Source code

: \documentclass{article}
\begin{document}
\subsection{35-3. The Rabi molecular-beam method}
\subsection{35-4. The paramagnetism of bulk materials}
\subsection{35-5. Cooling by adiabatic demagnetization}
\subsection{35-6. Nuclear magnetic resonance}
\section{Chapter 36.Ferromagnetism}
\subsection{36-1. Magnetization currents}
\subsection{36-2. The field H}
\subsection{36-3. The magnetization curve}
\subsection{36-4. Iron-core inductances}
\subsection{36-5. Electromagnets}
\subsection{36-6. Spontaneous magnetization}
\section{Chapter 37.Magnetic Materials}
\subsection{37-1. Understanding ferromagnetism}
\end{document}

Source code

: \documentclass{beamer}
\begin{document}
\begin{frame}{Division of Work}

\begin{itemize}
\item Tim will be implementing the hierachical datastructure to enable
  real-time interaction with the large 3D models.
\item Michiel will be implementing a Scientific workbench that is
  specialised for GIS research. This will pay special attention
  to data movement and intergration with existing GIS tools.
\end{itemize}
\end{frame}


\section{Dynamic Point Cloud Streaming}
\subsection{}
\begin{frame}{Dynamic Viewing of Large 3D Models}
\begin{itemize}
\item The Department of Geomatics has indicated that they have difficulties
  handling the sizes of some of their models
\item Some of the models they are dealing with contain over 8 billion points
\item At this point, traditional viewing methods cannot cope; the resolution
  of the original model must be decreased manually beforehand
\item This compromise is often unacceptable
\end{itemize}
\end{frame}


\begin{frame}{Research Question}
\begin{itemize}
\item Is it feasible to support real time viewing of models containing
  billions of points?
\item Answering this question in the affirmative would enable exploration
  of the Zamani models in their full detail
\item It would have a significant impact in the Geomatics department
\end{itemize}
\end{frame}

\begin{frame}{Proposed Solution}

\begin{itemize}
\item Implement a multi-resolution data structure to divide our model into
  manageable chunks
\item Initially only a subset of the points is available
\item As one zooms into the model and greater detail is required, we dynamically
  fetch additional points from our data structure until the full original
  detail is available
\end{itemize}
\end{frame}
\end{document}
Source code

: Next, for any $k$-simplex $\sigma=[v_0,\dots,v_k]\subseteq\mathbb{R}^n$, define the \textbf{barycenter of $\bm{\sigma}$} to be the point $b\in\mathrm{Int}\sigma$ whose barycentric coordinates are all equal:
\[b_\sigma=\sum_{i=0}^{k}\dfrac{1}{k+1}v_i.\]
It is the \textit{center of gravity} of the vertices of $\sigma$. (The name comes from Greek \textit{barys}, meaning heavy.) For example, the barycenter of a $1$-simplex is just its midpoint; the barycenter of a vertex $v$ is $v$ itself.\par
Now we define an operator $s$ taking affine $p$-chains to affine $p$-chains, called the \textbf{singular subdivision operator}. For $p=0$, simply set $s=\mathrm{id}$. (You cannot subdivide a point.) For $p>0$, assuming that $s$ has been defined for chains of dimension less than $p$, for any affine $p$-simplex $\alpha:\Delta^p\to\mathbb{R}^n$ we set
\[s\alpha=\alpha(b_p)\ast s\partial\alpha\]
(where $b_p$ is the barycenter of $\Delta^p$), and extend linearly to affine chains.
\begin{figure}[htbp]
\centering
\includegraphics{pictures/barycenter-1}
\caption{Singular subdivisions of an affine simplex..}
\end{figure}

▬▬▬▬▬▬▬▬▬▬

Give every line of the listing again. Keep each one exact.

Source code

: \documentclass{article}
\begin{document}
\subsection{35-3. The Rabi molecular-beam method}
\subsection{35-4. The paramagnetism of bulk materials}
\subsection{35-5. Cooling by adiabatic demagnetization}
\subsection{35-6. Nuclear magnetic resonance}
\section{Chapter 36.Ferromagnetism}
\subsection{36-1. Magnetization currents}
\subsection{36-2. The field H}
\subsection{36-3. The magnetization curve}
\subsection{36-4. Iron-core inductances}
\subsection{36-5. Electromagnets}
\subsection{36-6. Spontaneous magnetization}
\section{Chapter 37.Magnetic Materials}
\subsection{37-1. Understanding ferromagnetism}
\end{document}

Source code

: \documentclass{beamer}
\begin{document}
\begin{frame}{Division of Work}

\begin{itemize}
\item Tim will be implementing the hierachical datastructure to enable
  real-time interaction with the large 3D models.
\item Michiel will be implementing a Scientific workbench that is
  specialised for GIS research. This will pay special attention
  to data movement and intergration with existing GIS tools.
\end{itemize}
\end{frame}


\section{Dynamic Point Cloud Streaming}
\subsection{}
\begin{frame}{Dynamic Viewing of Large 3D Models}
\begin{itemize}
\item The Department of Geomatics has indicated that they have difficulties
  handling the sizes of some of their models
\item Some of the models they are dealing with contain over 8 billion points
\item At this point, traditional viewing methods cannot cope; the resolution
  of the original model must be decreased manually beforehand
\item This compromise is often unacceptable
\end{itemize}
\end{frame}


\begin{frame}{Research Question}
\begin{itemize}
\item Is it feasible to support real time viewing of models containing
  billions of points?
\item Answering this question in the affirmative would enable exploration
  of the Zamani models in their full detail
\item It would have a significant impact in the Geomatics department
\end{itemize}
\end{frame}

\begin{frame}{Proposed Solution}

\begin{itemize}
\item Implement a multi-resolution data structure to divide our model into
  manageable chunks
\item Initially only a subset of the points is available
\item As one zooms into the model and greater detail is required, we dynamically
  fetch additional points from our data structure until the full original
  detail is available
\end{itemize}
\end{frame}
\end{document}
Source code

: Next, for any $k$-simplex $\sigma=[v_0,\dots,v_k]\subseteq\mathbb{R}^n$, define the \textbf{barycenter of $\bm{\sigma}$} to be the point $b\in\mathrm{Int}\sigma$ whose barycentric coordinates are all equal:
\[b_\sigma=\sum_{i=0}^{k}\dfrac{1}{k+1}v_i.\]
It is the \textit{center of gravity} of the vertices of $\sigma$. (The name comes from Greek \textit{barys}, meaning heavy.) For example, the barycenter of a $1$-simplex is just its midpoint; the barycenter of a vertex $v$ is $v$ itself.\par
Now we define an operator $s$ taking affine $p$-chains to affine $p$-chains, called the \textbf{singular subdivision operator}. For $p=0$, simply set $s=\mathrm{id}$. (You cannot subdivide a point.) For $p>0$, assuming that $s$ has been defined for chains of dimension less than $p$, for any affine $p$-simplex $\alpha:\Delta^p\to\mathbb{R}^n$ we set
\[s\alpha=\alpha(b_p)\ast s\partial\alpha\]
(where $b_p$ is the barycenter of $\Delta^p$), and extend linearly to affine chains.
\begin{figure}[htbp]
\centering
\includegraphics{pictures/barycenter-1}
\caption{Singular subdivisions of an affine simplex..}
\end{figure}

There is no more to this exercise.